- Aim of the exercise: Up to and including the line that contains "in $L^r(\mu)$, where $r>1$.", return every line from the start of the data, unchanged.

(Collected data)
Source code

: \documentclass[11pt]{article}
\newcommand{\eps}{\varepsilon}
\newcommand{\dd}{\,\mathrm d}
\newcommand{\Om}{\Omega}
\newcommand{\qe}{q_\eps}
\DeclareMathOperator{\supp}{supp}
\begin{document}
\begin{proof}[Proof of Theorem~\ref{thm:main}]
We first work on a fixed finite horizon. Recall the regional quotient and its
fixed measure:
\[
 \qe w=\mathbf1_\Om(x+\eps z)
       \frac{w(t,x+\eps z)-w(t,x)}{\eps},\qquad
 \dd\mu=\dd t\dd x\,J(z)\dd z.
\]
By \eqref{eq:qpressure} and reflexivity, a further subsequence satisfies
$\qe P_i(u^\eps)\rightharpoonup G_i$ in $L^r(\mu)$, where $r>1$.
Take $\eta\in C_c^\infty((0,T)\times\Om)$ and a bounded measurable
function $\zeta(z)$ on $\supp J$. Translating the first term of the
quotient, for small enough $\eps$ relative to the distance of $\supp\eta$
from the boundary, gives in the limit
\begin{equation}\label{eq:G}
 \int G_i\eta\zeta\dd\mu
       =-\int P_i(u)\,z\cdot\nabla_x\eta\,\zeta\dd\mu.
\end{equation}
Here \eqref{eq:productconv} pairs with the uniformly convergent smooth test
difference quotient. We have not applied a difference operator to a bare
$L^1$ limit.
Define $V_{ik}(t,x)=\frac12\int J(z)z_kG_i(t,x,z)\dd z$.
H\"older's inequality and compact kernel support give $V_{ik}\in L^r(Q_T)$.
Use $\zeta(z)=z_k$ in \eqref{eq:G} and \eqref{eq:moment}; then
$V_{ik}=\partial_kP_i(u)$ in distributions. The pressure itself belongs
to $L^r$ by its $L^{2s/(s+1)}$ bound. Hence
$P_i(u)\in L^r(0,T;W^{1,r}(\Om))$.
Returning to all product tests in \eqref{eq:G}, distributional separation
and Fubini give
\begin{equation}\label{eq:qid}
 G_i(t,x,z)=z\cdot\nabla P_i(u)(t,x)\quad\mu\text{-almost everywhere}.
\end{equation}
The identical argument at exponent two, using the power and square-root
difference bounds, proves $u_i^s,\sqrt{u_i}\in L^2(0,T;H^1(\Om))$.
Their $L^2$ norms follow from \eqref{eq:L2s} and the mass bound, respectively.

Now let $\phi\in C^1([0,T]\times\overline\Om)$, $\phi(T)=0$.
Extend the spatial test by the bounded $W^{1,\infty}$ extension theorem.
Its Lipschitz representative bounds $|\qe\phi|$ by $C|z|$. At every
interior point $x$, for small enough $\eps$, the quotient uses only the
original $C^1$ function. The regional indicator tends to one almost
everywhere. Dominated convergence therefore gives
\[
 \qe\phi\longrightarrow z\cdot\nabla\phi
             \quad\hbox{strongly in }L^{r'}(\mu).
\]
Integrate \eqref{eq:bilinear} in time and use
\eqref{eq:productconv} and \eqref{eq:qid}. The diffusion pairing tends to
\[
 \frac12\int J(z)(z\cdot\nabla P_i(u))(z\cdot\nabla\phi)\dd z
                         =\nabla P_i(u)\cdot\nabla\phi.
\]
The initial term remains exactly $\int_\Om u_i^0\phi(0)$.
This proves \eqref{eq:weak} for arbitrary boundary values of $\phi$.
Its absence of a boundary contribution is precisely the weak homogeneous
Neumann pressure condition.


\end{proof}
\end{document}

- Exercise solution:
Source code

: \documentclass[11pt]{article}
\newcommand{\eps}{\varepsilon}
\newcommand{\dd}{\,\mathrm d}
\newcommand{\Om}{\Omega}
\newcommand{\qe}{q_\eps}
\DeclareMathOperator{\supp}{supp}
\begin{document}
\begin{proof}[Proof of Theorem~\ref{thm:main}]
We first work on a fixed finite horizon. Recall the regional quotient and its
fixed measure:
\[
 \qe w=\mathbf1_\Om(x+\eps z)
       \frac{w(t,x+\eps z)-w(t,x)}{\eps},\qquad
 \dd\mu=\dd t\dd x\,J(z)\dd z.
\]
By \eqref{eq:qpressure} and reflexivity, a further subsequence satisfies
$\qe P_i(u^\eps)\rightharpoonup G_i$ in $L^r(\mu)$, where $r>1$.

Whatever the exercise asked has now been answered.